WHAT THE TASK REQUIRES: Look through the records and copy each line with the string "photos" in it.

ENTRIES SHOWN:
════

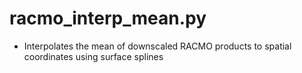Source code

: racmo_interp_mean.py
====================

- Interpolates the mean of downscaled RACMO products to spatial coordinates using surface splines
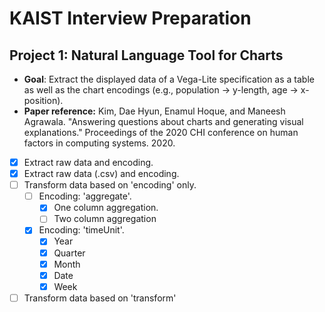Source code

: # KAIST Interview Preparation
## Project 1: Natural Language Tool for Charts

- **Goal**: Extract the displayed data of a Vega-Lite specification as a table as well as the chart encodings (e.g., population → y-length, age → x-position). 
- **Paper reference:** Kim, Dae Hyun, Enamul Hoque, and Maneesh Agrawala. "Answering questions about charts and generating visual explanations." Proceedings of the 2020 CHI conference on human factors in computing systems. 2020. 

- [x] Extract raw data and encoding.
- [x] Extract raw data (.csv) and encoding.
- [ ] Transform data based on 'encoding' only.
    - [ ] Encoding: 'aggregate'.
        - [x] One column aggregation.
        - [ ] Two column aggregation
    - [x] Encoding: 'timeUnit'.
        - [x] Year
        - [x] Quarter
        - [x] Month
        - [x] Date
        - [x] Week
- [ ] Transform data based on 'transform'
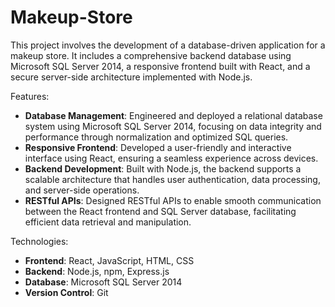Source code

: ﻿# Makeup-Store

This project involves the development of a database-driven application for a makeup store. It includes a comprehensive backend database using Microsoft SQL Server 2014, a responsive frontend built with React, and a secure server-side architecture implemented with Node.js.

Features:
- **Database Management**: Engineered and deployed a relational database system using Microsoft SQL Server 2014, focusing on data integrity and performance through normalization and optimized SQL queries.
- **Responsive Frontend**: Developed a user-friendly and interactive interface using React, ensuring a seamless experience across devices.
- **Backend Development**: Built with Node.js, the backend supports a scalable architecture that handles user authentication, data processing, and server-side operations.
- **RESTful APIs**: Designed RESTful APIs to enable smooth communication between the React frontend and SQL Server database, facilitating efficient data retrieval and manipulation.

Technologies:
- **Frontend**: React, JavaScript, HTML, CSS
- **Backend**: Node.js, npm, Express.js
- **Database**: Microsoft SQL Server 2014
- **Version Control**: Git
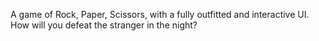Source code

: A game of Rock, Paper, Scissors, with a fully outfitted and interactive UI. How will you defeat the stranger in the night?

════

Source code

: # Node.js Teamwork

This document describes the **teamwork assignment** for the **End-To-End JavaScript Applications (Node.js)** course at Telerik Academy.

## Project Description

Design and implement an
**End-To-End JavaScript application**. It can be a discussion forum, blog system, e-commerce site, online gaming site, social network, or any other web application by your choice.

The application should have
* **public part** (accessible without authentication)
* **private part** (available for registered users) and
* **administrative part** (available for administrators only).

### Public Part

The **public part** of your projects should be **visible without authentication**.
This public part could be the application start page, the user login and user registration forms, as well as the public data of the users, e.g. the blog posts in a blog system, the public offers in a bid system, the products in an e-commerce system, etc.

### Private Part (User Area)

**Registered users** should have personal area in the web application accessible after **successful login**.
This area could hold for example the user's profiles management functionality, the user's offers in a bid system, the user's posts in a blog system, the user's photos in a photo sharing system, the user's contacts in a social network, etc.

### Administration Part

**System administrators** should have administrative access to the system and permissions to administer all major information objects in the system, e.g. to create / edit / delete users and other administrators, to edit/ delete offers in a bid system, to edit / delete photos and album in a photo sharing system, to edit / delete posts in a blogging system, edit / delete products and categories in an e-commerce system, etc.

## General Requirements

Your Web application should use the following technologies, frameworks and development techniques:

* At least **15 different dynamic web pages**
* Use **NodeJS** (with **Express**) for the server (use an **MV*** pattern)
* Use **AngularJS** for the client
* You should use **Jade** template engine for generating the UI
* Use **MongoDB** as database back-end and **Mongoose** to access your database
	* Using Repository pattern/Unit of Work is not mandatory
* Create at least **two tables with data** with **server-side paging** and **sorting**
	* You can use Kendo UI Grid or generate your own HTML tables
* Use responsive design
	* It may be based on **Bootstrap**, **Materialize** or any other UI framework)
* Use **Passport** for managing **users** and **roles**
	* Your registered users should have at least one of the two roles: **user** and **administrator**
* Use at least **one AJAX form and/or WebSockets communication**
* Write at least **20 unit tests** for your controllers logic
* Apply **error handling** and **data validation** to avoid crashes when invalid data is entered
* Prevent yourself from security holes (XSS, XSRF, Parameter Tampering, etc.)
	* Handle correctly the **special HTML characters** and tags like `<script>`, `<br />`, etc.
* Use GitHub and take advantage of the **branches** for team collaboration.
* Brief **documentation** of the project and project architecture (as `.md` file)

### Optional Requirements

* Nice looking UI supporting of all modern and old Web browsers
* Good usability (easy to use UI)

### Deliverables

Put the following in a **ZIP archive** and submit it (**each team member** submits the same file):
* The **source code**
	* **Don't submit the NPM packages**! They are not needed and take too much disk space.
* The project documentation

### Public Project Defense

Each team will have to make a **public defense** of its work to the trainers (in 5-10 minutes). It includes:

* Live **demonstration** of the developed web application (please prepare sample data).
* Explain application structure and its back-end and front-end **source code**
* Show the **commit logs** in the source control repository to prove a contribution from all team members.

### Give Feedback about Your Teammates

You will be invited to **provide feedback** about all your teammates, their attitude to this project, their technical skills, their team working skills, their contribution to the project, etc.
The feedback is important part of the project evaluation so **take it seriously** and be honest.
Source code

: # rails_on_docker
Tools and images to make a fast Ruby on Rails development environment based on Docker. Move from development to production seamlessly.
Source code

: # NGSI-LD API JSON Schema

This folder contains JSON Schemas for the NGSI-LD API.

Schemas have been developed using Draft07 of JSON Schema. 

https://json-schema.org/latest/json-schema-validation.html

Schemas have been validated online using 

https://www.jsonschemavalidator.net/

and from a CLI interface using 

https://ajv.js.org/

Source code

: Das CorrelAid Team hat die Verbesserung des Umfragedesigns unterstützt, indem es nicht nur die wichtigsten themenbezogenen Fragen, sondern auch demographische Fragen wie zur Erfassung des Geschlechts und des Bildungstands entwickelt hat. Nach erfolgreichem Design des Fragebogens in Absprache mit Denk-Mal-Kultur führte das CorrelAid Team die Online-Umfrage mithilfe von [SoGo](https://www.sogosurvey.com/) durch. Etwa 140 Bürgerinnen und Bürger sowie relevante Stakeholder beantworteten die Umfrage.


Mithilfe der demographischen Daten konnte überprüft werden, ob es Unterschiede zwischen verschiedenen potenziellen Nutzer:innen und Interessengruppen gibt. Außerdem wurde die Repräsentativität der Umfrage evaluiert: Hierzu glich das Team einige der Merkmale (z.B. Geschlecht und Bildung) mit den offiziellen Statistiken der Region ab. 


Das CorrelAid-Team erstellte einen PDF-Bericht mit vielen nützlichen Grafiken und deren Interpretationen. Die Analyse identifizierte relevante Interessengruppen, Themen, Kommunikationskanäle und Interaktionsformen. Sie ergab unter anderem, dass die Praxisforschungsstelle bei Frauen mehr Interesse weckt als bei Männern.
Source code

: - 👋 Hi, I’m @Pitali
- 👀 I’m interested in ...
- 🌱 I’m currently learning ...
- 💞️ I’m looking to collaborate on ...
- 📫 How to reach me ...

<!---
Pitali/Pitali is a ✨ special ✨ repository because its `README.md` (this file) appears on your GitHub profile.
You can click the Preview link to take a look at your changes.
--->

════

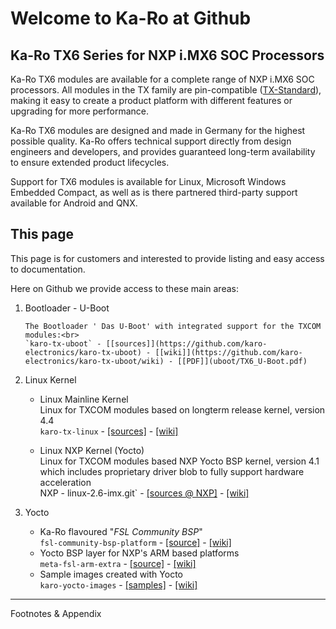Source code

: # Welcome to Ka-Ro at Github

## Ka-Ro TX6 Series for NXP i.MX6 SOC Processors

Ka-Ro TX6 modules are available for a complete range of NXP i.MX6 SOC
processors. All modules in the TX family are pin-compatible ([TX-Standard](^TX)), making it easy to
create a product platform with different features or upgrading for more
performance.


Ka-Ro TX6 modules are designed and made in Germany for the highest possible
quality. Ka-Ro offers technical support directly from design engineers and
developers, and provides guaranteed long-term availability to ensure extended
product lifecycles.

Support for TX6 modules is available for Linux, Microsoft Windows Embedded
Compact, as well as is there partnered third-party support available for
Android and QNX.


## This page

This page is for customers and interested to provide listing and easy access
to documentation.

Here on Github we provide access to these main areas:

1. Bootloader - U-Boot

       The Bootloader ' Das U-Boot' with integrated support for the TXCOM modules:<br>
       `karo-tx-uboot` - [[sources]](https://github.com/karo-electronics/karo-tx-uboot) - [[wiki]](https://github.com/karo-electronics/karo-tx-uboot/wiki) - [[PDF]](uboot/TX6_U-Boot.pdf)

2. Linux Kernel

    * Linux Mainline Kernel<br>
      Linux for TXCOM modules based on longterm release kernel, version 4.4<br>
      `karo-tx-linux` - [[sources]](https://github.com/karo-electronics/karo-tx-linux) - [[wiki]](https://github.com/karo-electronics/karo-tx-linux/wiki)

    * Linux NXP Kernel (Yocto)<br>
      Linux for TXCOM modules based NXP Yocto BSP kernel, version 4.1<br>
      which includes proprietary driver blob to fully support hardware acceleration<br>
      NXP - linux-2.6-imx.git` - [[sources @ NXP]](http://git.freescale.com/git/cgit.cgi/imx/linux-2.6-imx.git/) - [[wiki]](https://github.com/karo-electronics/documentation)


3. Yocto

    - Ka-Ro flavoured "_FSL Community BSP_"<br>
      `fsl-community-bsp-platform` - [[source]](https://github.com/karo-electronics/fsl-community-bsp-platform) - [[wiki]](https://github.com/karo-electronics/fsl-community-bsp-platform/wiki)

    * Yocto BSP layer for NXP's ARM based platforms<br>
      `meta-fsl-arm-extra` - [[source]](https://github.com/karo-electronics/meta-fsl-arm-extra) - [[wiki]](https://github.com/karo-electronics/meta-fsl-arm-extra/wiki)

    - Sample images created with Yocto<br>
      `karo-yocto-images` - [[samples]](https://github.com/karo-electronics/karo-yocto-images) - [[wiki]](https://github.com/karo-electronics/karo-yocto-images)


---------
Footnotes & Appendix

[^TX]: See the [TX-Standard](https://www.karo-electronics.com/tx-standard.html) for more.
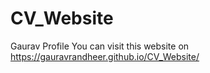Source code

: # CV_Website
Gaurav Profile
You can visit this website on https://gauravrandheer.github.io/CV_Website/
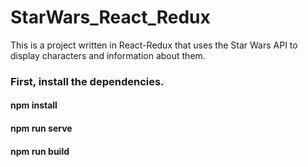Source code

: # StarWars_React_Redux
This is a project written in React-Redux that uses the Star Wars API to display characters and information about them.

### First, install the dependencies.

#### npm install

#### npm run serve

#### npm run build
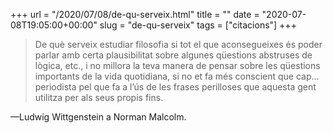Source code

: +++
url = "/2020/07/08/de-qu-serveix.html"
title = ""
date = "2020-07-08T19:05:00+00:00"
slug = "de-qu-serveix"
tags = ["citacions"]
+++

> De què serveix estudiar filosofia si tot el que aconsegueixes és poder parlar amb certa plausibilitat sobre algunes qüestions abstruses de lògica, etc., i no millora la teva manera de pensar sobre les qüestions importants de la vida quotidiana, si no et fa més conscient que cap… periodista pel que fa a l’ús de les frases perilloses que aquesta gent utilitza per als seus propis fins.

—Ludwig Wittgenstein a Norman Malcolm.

════

RESPONSE FOR THIS EXERCISE:
This area could hold for example the user's profiles management functionality, the user's offers in a bid system, the user's posts in a blog system, the user's photos in a photo sharing system, the user's contacts in a social network, etc.
**System administrators** should have administrative access to the system and permissions to administer all major information objects in the system, e.g. to create / edit / delete users and other administrators, to edit/ delete offers in a bid system, to edit / delete photos and album in a photo sharing system, to edit / delete posts in a blogging system, edit / delete products and categories in an e-commerce system, etc.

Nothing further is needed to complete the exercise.